Repeat exactly the lines of the entries below from the one with "Tradycyjna interpretacja wierszy" through the one with "Według filozofa Guifeng", both ends included, and nothing else.

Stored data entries
%%
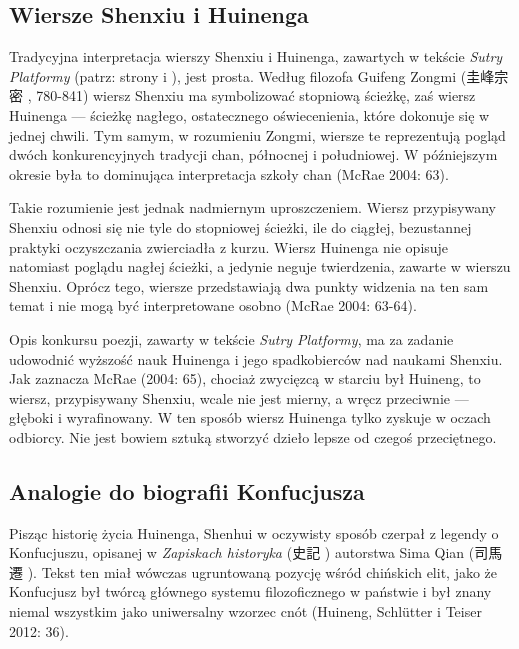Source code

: \subsection{Wiersze Shenxiu i Huinenga}
Tradycyjna interpretacja wierszy Shenxiu i Huinenga, zawartych w tekście \textit{Sutry Platformy} (patrz: strony \pageref{ShenxiuVerse} i \pageref{HuinengVerse}), jest prosta.
Według filozofa Guifeng Zongmi (圭峰宗密 , 780-841) wiersz Shenxiu ma symbolizować stopniową ścieżkę, zaś wiersz Huinenga --- ścieżkę nagłego, ostatecznego oświecenienia, które dokonuje się w jednej chwili.
Tym samym, w rozumieniu Zongmi, wiersze te reprezentują pogląd dwóch konkurencyjnych tradycji chan, północnej i południowej.
W późniejszym okresie była to dominująca interpretacja szkoły chan
(McRae 2004: 63).

Takie rozumienie jest jednak nadmiernym uproszczeniem. Wiersz przypisywany Shenxiu odnosi się nie tyle do stopniowej ścieżki, ile do ciągłej, bezustannej praktyki oczyszczania zwierciadła z kurzu.
Wiersz Huinenga nie opisuje natomiast poglądu nagłej ścieżki, a jedynie neguje twierdzenia, zawarte w wierszu Shenxiu.
Oprócz tego, wiersze przedstawiają dwa punkty widzenia na ten sam temat i nie mogą być interpretowane osobno
(McRae 2004: 63-64).

Opis konkursu poezji, zawarty w tekście \textit{Sutry Platformy}, ma za zadanie udowodnić wyższość nauk Huinenga i jego spadkobierców nad naukami Shenxiu.
Jak zaznacza McRae (2004: 65), chociaż zwycięzcą w starciu był Huineng, to wiersz, przypisywany Shenxiu, wcale nie jest mierny, a wręcz przeciwnie --- głęboki i wyrafinowany.
W ten sposób wiersz Huinenga tylko zyskuje w oczach odbiorcy. Nie jest bowiem sztuką stworzyć dzieło lepsze od czegoś przeciętnego.

\subsection{Analogie do biografii Konfucjusza}
Pisząc historię życia Huinenga, Shenhui w oczywisty sposób czerpał z legendy o Konfucjuszu, opisanej w \textit{Zapiskach historyka} (史記 ) autorstwa Sima Qian (司馬遷 ).
Tekst ten miał wówczas ugruntowaną pozycję wśród chińskich elit, jako że Konfucjusz był twórcą głównego systemu filozoficznego w państwie i był znany niemal wszystkim jako uniwersalny wzorzec cnót
(Huineng, Schlütter i Teiser 2012: 36).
%%
[Written solution]:
Tradycyjna interpretacja wierszy Shenxiu i Huinenga, zawartych w tekście \textit{Sutry Platformy} (patrz: strony \pageref{ShenxiuVerse} i \pageref{HuinengVerse}), jest prosta.
Według filozofa Guifeng Zongmi (圭峰宗密 , 780-841) wiersz Shenxiu ma symbolizować stopniową ścieżkę, zaś wiersz Huinenga --- ścieżkę nagłego, ostatecznego oświecenienia, które dokonuje się w jednej chwili.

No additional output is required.